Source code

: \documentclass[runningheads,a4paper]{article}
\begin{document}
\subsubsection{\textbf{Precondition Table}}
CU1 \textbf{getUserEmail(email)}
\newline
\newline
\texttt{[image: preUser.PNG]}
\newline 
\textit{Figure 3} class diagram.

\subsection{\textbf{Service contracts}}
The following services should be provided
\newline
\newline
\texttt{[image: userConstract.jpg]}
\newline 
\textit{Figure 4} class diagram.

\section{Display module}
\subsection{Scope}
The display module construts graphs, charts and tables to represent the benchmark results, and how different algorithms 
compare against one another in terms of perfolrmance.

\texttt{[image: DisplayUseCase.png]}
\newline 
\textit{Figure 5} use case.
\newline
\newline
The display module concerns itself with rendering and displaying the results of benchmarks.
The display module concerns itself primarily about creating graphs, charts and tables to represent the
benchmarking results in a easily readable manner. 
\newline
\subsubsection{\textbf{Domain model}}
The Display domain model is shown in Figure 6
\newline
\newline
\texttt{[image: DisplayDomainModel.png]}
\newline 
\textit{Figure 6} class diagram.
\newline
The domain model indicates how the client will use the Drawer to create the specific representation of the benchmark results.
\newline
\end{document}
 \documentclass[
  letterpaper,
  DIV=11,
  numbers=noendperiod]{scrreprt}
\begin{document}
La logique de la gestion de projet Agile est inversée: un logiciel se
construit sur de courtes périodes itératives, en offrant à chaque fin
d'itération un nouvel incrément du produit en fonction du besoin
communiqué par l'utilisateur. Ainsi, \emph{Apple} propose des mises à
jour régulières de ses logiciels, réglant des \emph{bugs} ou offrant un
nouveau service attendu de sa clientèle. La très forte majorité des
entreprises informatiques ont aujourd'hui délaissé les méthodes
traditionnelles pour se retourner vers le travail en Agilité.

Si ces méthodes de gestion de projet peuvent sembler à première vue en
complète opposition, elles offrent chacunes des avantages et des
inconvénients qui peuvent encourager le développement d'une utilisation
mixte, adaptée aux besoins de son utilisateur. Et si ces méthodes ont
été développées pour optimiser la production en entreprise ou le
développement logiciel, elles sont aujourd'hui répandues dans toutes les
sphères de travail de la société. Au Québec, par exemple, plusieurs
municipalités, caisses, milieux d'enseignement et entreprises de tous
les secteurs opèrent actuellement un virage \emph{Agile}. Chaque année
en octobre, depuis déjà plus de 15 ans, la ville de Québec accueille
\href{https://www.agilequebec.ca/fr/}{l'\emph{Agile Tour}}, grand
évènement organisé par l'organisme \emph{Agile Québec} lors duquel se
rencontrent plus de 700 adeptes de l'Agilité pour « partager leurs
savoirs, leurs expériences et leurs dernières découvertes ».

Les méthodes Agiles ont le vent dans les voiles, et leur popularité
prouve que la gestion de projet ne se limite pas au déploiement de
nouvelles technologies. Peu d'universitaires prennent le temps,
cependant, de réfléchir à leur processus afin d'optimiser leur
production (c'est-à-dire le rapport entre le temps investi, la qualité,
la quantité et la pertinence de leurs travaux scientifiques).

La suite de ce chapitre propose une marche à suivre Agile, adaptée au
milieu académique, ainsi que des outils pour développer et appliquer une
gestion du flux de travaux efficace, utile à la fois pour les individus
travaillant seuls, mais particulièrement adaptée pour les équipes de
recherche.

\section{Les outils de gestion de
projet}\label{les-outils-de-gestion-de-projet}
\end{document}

------------------------------------------------------------------------

Directions
Word for word, restate the lines of the data above that fall between the line holding "jour régulières de" and the line holding "mixte, adaptée aux", inclusive, and no other lines.

Solution
jour régulières de ses logiciels, réglant des \emph{bugs} ou offrant un
nouveau service attendu de sa clientèle. La très forte majorité des
entreprises informatiques ont aujourd'hui délaissé les méthodes
traditionnelles pour se retourner vers le travail en Agilité.

Si ces méthodes de gestion de projet peuvent sembler à première vue en
complète opposition, elles offrent chacunes des avantages et des
inconvénients qui peuvent encourager le développement d'une utilisation
mixte, adaptée aux besoins de son utilisateur. Et si ces méthodes ont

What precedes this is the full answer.